▶ _What to produce_:
Produce a faithful copy of the data, one that leaves out the pictures.

▶ _Material to process_:

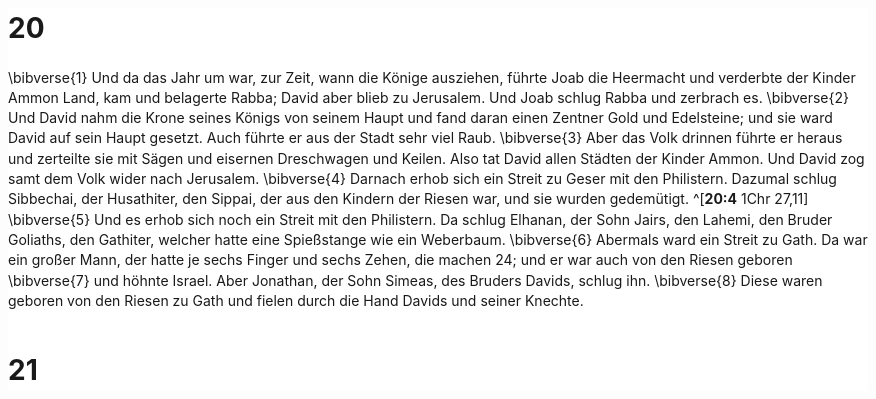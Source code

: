 # 20
\bibverse{1} Und da das Jahr um war, zur Zeit, wann die Könige ausziehen, führte Joab die Heermacht und verderbte der Kinder Ammon Land, kam und belagerte Rabba; David aber blieb zu Jerusalem. Und Joab schlug Rabba und zerbrach es. \bibverse{2} Und David nahm die Krone seines Königs von seinem Haupt und fand daran einen Zentner Gold und Edelsteine; und sie ward David auf sein Haupt gesetzt. Auch führte er aus der Stadt sehr viel Raub. \bibverse{3} Aber das Volk drinnen führte er heraus und zerteilte sie mit Sägen und eisernen Dreschwagen und Keilen. Also tat David allen Städten der Kinder Ammon. Und David zog samt dem Volk wider nach Jerusalem. \bibverse{4} Darnach erhob sich ein Streit zu Geser mit den Philistern. Dazumal schlug Sibbechai, der Husathiter, den Sippai, der aus den Kindern der Riesen war, und sie wurden gedemütigt. ^[**20:4** 1Chr 27,11] 
\bibverse{5} Und es erhob sich noch ein Streit mit den Philistern. Da schlug Elhanan, der Sohn Jairs, den Lahemi, den Bruder Goliaths, den Gathiter, welcher hatte eine Spießstange wie ein Weberbaum. \bibverse{6} Abermals ward ein Streit zu Gath. Da war ein großer Mann, der hatte je sechs Finger und sechs Zehen, die machen 24; und er war auch von den Riesen geboren \bibverse{7} und höhnte Israel. Aber Jonathan, der Sohn Simeas, des Bruders Davids, schlug ihn. \bibverse{8} Diese waren geboren von den Riesen zu Gath und fielen durch die Hand Davids und seiner Knechte.
# 21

▶ _Task response_:
Source code

: # 20
\bibverse{1} Und da das Jahr um war, zur Zeit, wann die Könige ausziehen, führte Joab die Heermacht und verderbte der Kinder Ammon Land, kam und belagerte Rabba; David aber blieb zu Jerusalem. Und Joab schlug Rabba und zerbrach es. \bibverse{2} Und David nahm die Krone seines Königs von seinem Haupt und fand daran einen Zentner Gold und Edelsteine; und sie ward David auf sein Haupt gesetzt. Auch führte er aus der Stadt sehr viel Raub. \bibverse{3} Aber das Volk drinnen führte er heraus und zerteilte sie mit Sägen und eisernen Dreschwagen und Keilen. Also tat David allen Städten der Kinder Ammon. Und David zog samt dem Volk wider nach Jerusalem. \bibverse{4} Darnach erhob sich ein Streit zu Geser mit den Philistern. Dazumal schlug Sibbechai, der Husathiter, den Sippai, der aus den Kindern der Riesen war, und sie wurden gedemütigt. ^[**20:4** 1Chr 27,11] 
\bibverse{5} Und es erhob sich noch ein Streit mit den Philistern. Da schlug Elhanan, der Sohn Jairs, den Lahemi, den Bruder Goliaths, den Gathiter, welcher hatte eine Spießstange wie ein Weberbaum. \bibverse{6} Abermals ward ein Streit zu Gath. Da war ein großer Mann, der hatte je sechs Finger und sechs Zehen, die machen 24; und er war auch von den Riesen geboren \bibverse{7} und höhnte Israel. Aber Jonathan, der Sohn Simeas, des Bruders Davids, schlug ihn. \bibverse{8} Diese waren geboren von den Riesen zu Gath und fielen durch die Hand Davids und seiner Knechte.
# 21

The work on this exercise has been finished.